**MATERIAL SUPPLIED**
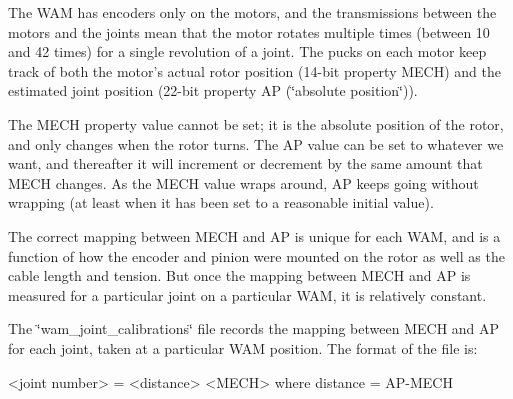 \begin{DoxyItemize}
\item The W\-A\-M has encoders only on the motors, and the transmissions between the motors and the joints mean that the motor rotates multiple times (between 10 and 42 times) for a single revolution of a joint. The pucks on each motor keep track of both the motor's actual rotor position (14-\/bit property M\-E\-C\-H) and the estimated joint position (22-\/bit property A\-P (\char`\"{}absolute position\char`\"{})).
\item The M\-E\-C\-H property value cannot be set; it is the absolute position of the rotor, and only changes when the rotor turns. The A\-P value can be set to whatever we want, and thereafter it will increment or decrement by the same amount that M\-E\-C\-H changes. As the M\-E\-C\-H value wraps around, A\-P keeps going without wrapping (at least when it has been set to a reasonable initial value).
\item The correct mapping between M\-E\-C\-H and A\-P is unique for each W\-A\-M, and is a function of how the encoder and pinion were mounted on the rotor as well as the cable length and tension. But once the mapping between M\-E\-C\-H and A\-P is measured for a particular joint on a particular W\-A\-M, it is relatively constant.
\item The \char`\"{}wam\-\_\-joint\-\_\-calibrations\char`\"{} file records the mapping between M\-E\-C\-H and A\-P for each joint, taken at a particular W\-A\-M position. The format of the file is\-: \begin{DoxyVerb}<joint number> = <distance> <MECH>
where distance = AP-MECH
\end{DoxyVerb}


\end{DoxyItemize}
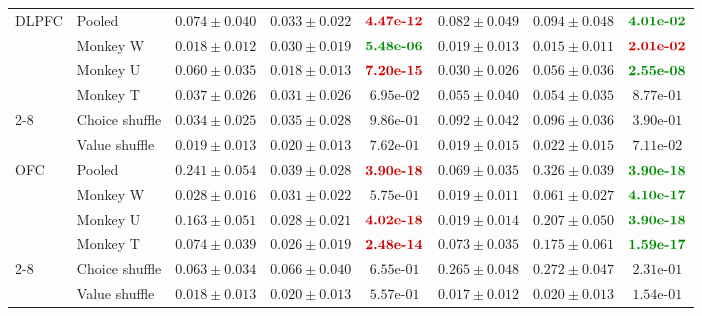 \documentclass[pdflatex,sn-mathphys-num]{sn-jnl}%
\begin{document}
\begin{table}[p]
\begin{tabular*}{\textwidth}{@{\extracolsep{\fill}}llcccccc@{}}
\midrule
DLPFC & Pooled & $0.074 \pm  0.040$ & $0.033 \pm  0.022$ & $\textcolor[HTML]{CC0000}{\text{\bfseries \mbox{4.47e-12}}}$ & $0.082 \pm  0.049$ & $0.094 \pm  0.048$ & $\textcolor[HTML]{008C00}{\text{\bfseries \mbox{4.01e-02}}}$ \\
  & Monkey W & $0.018 \pm  0.012$ & $0.030 \pm  0.019$ & $\textcolor[HTML]{008C00}{\text{\bfseries \mbox{5.48e-06}}}$ & $0.019 \pm  0.013$ & $0.015 \pm  0.011$ & $\textcolor[HTML]{CC0000}{\text{\bfseries \mbox{2.01e-02}}}$ \\
  & Monkey U & $0.060 \pm  0.035$ & $0.018 \pm  0.013$ & $\textcolor[HTML]{CC0000}{\text{\bfseries \mbox{7.20e-15}}}$ & $0.030 \pm  0.026$ & $0.056 \pm  0.036$ & $\textcolor[HTML]{008C00}{\text{\bfseries \mbox{2.55e-08}}}$ \\
  & Monkey T & $0.037 \pm  0.026$ & $0.031 \pm  0.026$ & $\mbox{6.95e-02}$ & $0.055 \pm  0.040$ & $0.054 \pm  0.035$ & $\mbox{8.77e-01}$ \\
\cmidrule(l){2-8}
  & Choice shuffle & $0.034 \pm  0.025$ & $0.035 \pm  0.028$ & $\mbox{9.86e-01}$ & $0.092 \pm  0.042$ & $0.096 \pm  0.036$ & $\mbox{3.90e-01}$ \\
  & Value shuffle & $0.019 \pm  0.013$ & $0.020 \pm  0.013$ & $\mbox{7.62e-01}$ & $0.019 \pm  0.015$ & $0.022 \pm  0.015$ & $\mbox{7.11e-02}$ \\
\midrule
OFC & Pooled & $0.241 \pm  0.054$ & $0.039 \pm  0.028$ & $\textcolor[HTML]{CC0000}{\text{\bfseries \mbox{3.90e-18}}}$ & $0.069 \pm  0.035$ & $0.326 \pm  0.039$ & $\textcolor[HTML]{008C00}{\text{\bfseries \mbox{3.90e-18}}}$ \\
  & Monkey W & $0.028 \pm  0.016$ & $0.031 \pm  0.022$ & $\mbox{5.75e-01}$ & $0.019 \pm  0.011$ & $0.061 \pm  0.027$ & $\textcolor[HTML]{008C00}{\text{\bfseries \mbox{4.10e-17}}}$ \\
  & Monkey U & $0.163 \pm  0.051$ & $0.028 \pm  0.021$ & $\textcolor[HTML]{CC0000}{\text{\bfseries \mbox{4.02e-18}}}$ & $0.019 \pm  0.014$ & $0.207 \pm  0.050$ & $\textcolor[HTML]{008C00}{\text{\bfseries \mbox{3.90e-18}}}$ \\
  & Monkey T & $0.074 \pm  0.039$ & $0.026 \pm  0.019$ & $\textcolor[HTML]{CC0000}{\text{\bfseries \mbox{2.48e-14}}}$ & $0.073 \pm  0.035$ & $0.175 \pm  0.061$ & $\textcolor[HTML]{008C00}{\text{\bfseries \mbox{1.59e-17}}}$ \\
\cmidrule(l){2-8}
  & Choice shuffle & $0.063 \pm  0.034$ & $0.066 \pm  0.040$ & $\mbox{6.55e-01}$ & $0.265 \pm  0.048$ & $0.272 \pm  0.047$ & $\mbox{2.31e-01}$ \\
  & Value shuffle & $0.018 \pm  0.013$ & $0.020 \pm  0.013$ & $\mbox{5.57e-01}$ & $0.017 \pm  0.012$ & $0.020 \pm  0.013$ & $\mbox{1.54e-01}$ \\
\bottomrule\end{tabular*}\endgroup\end{table}
\end{document}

**BRIEF**
A single figure is required: the number of lines above in which the string "each" appears.

**TASK RESULT**
3